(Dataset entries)
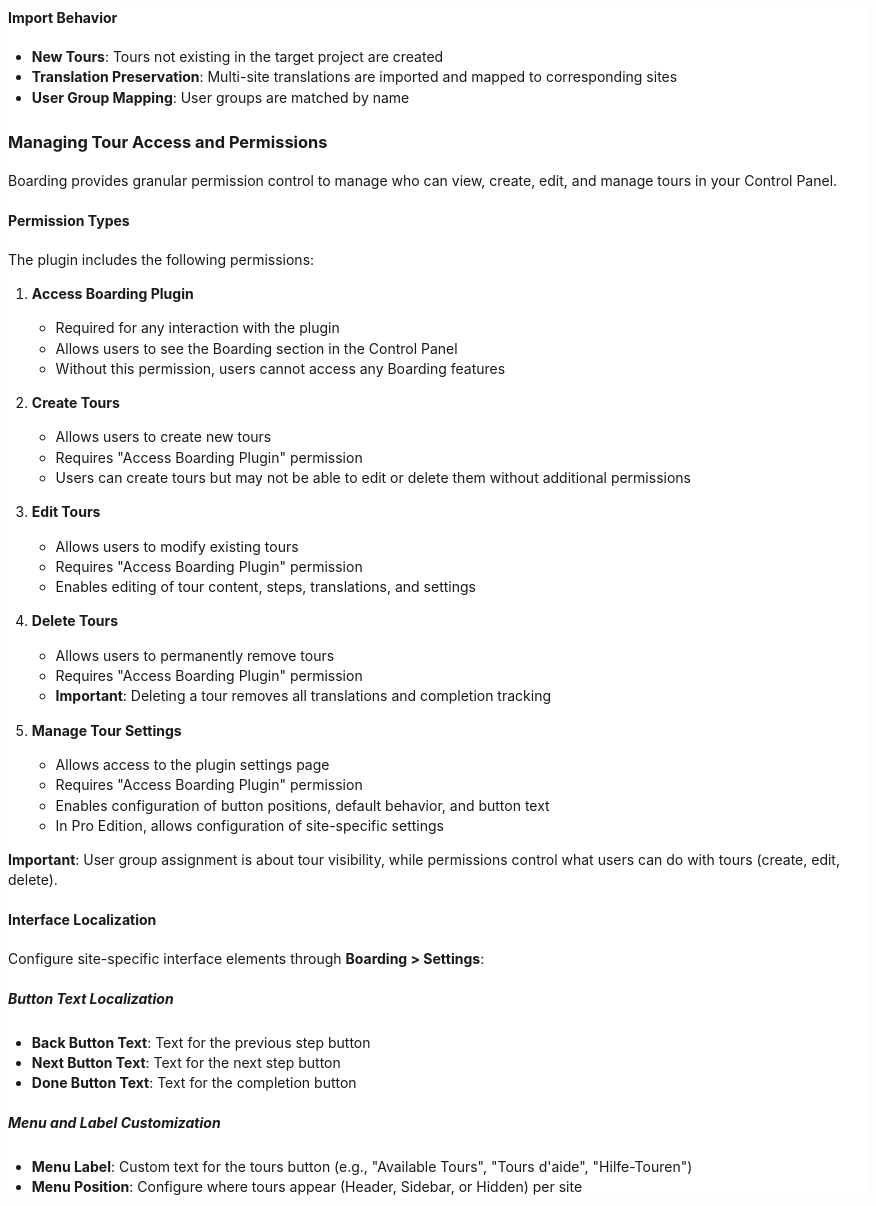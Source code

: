 #### Import Behavior
- **New Tours**: Tours not existing in the target project are created
- **Translation Preservation**: Multi-site translations are imported and mapped to corresponding sites
- **User Group Mapping**: User groups are matched by name

### Managing Tour Access and Permissions

Boarding provides granular permission control to manage who can view, create, edit, and manage tours in your Control Panel.

#### Permission Types

The plugin includes the following permissions:

1. **Access Boarding Plugin**
   - Required for any interaction with the plugin
   - Allows users to see the Boarding section in the Control Panel
   - Without this permission, users cannot access any Boarding features

2. **Create Tours** 
   - Allows users to create new tours
   - Requires "Access Boarding Plugin" permission
   - Users can create tours but may not be able to edit or delete them without additional permissions

3. **Edit Tours**
   - Allows users to modify existing tours
   - Requires "Access Boarding Plugin" permission
   - Enables editing of tour content, steps, translations, and settings

4. **Delete Tours** 
   - Allows users to permanently remove tours
   - Requires "Access Boarding Plugin" permission
   - **Important**: Deleting a tour removes all translations and completion tracking

5. **Manage Tour Settings** 
   - Allows access to the plugin settings page
   - Requires "Access Boarding Plugin" permission
   - Enables configuration of button positions, default behavior, and button text
   - In Pro Edition, allows configuration of site-specific settings

**Important**: User group assignment is about tour visibility, while permissions control what users can do with tours (create, edit, delete).

#### Interface Localization

Configure site-specific interface elements through **Boarding > Settings**:

##### Button Text Localization
- **Back Button Text**: Text for the previous step button
- **Next Button Text**: Text for the next step button  
- **Done Button Text**: Text for the completion button

##### Menu and Label Customization
- **Menu Label**: Custom text for the tours button (e.g., "Available Tours", "Tours d'aide", "Hilfe-Touren")
- **Menu Position**: Configure where tours appear (Header, Sidebar, or Hidden) per site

◆ **What the exercise asks**:
Copy out each line of the data where the string "Important" appears.

◆ **Response below**:
   - **Important**: Deleting a tour removes all translations and completion tracking
**Important**: User group assignment is about tour visibility, while permissions control what users can do with tours (create, edit, delete).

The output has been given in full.